Cancer researchers receive NCI Outstanding Investigator Awards totaling $11.7 million
DALLAS – Sept. 11, 2015 –The National Cancer Institute (NCI) has awarded two researchers at UT Southwestern Medical Center’s Harold C. Simmons Comprehensive Cancer Center more than $11 million to support their exceptional research programs.
Dr. Michael White, Professor of Cell Biology, who studies personalized cancer therapies, and Dr. Joshua Mendell, a Howard Hughes Medical Institute Investigator and Professor of Molecular Biology, who studies biology mechanisms involved in cancer, received National Cancer Institute Outstanding Investigator Awards, which fund cancer biologists who have outstanding records of research productivity.
“We are honored that the NCI has selected two of our researchers for these awards, which will support significant research seeking answers to the complexities of cancer development and treatment,” said Dr. James Willson, Director of the Simmons Cancer Center, Associate Dean of Oncology Programs, Professor of Internal Medicine, and holder of The Lisa K. Simmons Distinguished Chair in Comprehensive Oncology at UT Southwestern.
The Harold C. Simmons Comprehensive Cancer Center is the only NCI-designated comprehensive cancer center in North Texas and one of just 45 NCI-designated comprehensive cancer centers in the nation.
Dr. White, who holds the Grant A. Dove Distinguished Chair for Research in Oncology, and the Sherry Wigley Crow Cancer Research Endowed Chair in Honor of Robert Lewis Kirby, M.D., received more than $6.5 million for his work to identify biomarkers that can help personalize therapy by identifying who might respond best to certain treatments. Dr. White’s lab is searching for biomarkers that identify patients who may respond particularly well to a given chemotherapy.
“A pressing challenge for the cancer research community is the development of pharmaceuticals that selectively target newly discovered disease mechanisms within appropriate cancer patients,” Dr. White said. “The overarching goal of our research program is to help meet this challenge. With this new research support, we will identify effective intervention targets that are required for tumor formation in diverse genetic backgrounds, develop lead compounds that inactivate these targets, and determine features that allow detection of the presence of these targets in patients.”
Dr. Mendell, a Cancer Prevention and Research Institute of Texas (CPRIT) Scholar, received $5.1 million for his lab’s investigation into how a class of genes that produce noncoding RNAs contributes to cancer. Most genes that have been studied in the past are first copied from DNA into a molecule called RNA, which is then read by cellular machinery to produce a protein.

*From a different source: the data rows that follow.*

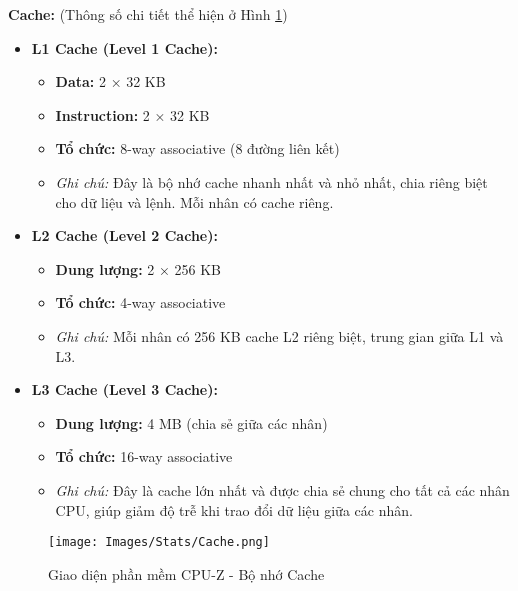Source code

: \noindent\textbf{\large Cache:} (Thông số chi tiết thể hiện ở Hình \ref{fig:cpu-z-cache})

\begin{itemize}
    \item \textbf{L1 Cache (Level 1 Cache):}
    \begin{itemize}
        \item \textbf{Data:} 2 × 32 KB
        \item \textbf{Instruction:} 2 × 32 KB
        \item \textbf{Tổ chức:} 8-way associative (8 đường liên kết)
        \item \textit{Ghi chú:} Đây là bộ nhớ cache nhanh nhất và nhỏ nhất, chia riêng biệt cho dữ liệu và lệnh. Mỗi nhân có cache riêng.
    \end{itemize}
    
    \item \textbf{L2 Cache (Level 2 Cache):}
    \begin{itemize}
        \item \textbf{Dung lượng:} 2 × 256 KB
        \item \textbf{Tổ chức:} 4-way associative
        \item \textit{Ghi chú:} Mỗi nhân có 256 KB cache L2 riêng biệt, trung gian giữa L1 và L3.
    \end{itemize}
    
    \item \textbf{L3 Cache (Level 3 Cache):}
    \begin{itemize}
        \item \textbf{Dung lượng:} 4 MB (chia sẻ giữa các nhân)
        \item \textbf{Tổ chức:} 16-way associative
        \item \textit{Ghi chú:} Đây là cache lớn nhất và được chia sẻ chung cho tất cả các nhân CPU, giúp giảm độ trễ khi trao đổi dữ liệu giữa các nhân.
    \end{itemize}
\end{itemize}

\begin{center}
\end{center}

\begin{figure}[H]
    \centering
    \texttt{[image: Images/Stats/Cache.png]}
    \caption{Giao diện phần mềm CPU-Z - Bộ nhớ Cache}
    \label{fig:cpu-z-cache}
\end{figure}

Noncoding RNA genes, however, are copied into RNA but never made into proteins. Investigators have learned that noncoding RNAs are often present at abnormal levels in cancer cells and can contribute to human malignancies. Thousands of noncoding RNAs are made by human cells, but the functions of the vast majority of these macromolecules remain a mystery.
“A better understanding of noncoding RNAs and the cellular mechanisms they control may one day lead to the development of new anti-cancer therapies,” Dr. Mendell said. “Since this NCI award provides seven years of generous support, it will allow my laboratory to embark upon more ambitious research projects that will have greater potential to lead to breakthroughs in cancer biology.”
The NCI Outstanding Investigator Award, developed in 2014, allows selected researchers to continue their work or to embark upon new projects of high risk and potential. The seven-year award provides investigators with opportunities to break new ground or extend previous discoveries that advance biomedical, behavioral, or clinical cancer research.
Award recipients, nominated by their institutions, are cancer researchers who have served as principal investigators on an NCI grant for the last five years and have demonstrated outstanding research productivity. The NCI anticipates funding approximately 60 outstanding investigators nationwide from the first round of applications submitted in 2015.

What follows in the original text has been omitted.